Records from a collection:
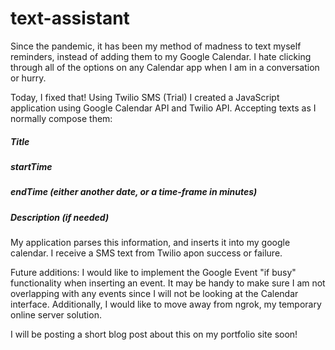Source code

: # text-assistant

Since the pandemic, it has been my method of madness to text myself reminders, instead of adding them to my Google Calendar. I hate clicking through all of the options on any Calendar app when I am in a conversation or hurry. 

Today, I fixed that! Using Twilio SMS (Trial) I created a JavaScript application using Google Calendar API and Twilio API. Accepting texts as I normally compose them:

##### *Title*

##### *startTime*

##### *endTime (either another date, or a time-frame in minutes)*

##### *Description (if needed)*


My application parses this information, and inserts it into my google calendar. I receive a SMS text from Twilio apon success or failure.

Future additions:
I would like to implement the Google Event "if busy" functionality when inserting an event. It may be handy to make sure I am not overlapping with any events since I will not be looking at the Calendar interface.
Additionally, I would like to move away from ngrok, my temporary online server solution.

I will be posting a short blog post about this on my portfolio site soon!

--

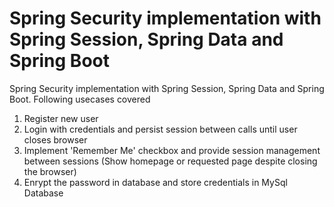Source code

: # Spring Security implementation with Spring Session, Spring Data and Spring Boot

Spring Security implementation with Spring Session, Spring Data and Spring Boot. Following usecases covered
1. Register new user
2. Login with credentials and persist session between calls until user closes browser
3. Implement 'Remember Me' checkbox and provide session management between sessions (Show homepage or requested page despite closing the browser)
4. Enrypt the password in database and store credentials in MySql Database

--

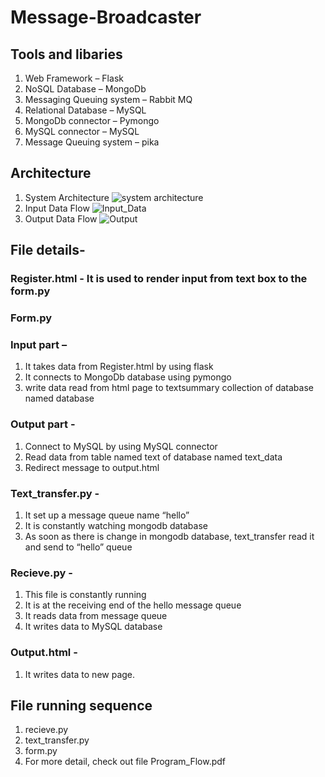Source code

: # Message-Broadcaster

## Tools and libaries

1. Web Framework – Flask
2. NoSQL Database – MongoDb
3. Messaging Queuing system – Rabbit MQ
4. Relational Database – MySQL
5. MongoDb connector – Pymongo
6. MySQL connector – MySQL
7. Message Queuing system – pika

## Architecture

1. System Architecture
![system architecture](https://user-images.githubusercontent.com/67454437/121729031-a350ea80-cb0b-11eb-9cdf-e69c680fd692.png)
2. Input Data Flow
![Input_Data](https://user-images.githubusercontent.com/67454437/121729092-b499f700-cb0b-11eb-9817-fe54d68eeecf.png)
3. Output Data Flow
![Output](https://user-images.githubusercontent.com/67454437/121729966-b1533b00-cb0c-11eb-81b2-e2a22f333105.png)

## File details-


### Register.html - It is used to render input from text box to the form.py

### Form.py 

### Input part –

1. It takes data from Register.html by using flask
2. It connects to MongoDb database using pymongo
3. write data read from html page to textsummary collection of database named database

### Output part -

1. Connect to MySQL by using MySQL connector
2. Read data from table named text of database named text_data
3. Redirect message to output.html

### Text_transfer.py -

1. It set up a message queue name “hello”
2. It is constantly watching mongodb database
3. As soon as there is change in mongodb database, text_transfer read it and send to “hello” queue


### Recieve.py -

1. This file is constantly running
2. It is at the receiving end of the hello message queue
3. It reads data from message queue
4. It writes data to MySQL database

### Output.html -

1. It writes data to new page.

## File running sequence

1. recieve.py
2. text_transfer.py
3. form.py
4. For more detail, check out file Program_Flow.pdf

● Directions for this task:
Within the data above, filter for lines containing the word "images" and copy each one.

● Answer box:
![system architecture](https://user-images.githubusercontent.com/67454437/121729031-a350ea80-cb0b-11eb-9cdf-e69c680fd692.png)
![Input_Data](https://user-images.githubusercontent.com/67454437/121729092-b499f700-cb0b-11eb-9817-fe54d68eeecf.png)
![Output](https://user-images.githubusercontent.com/67454437/121729966-b1533b00-cb0c-11eb-81b2-e2a22f333105.png)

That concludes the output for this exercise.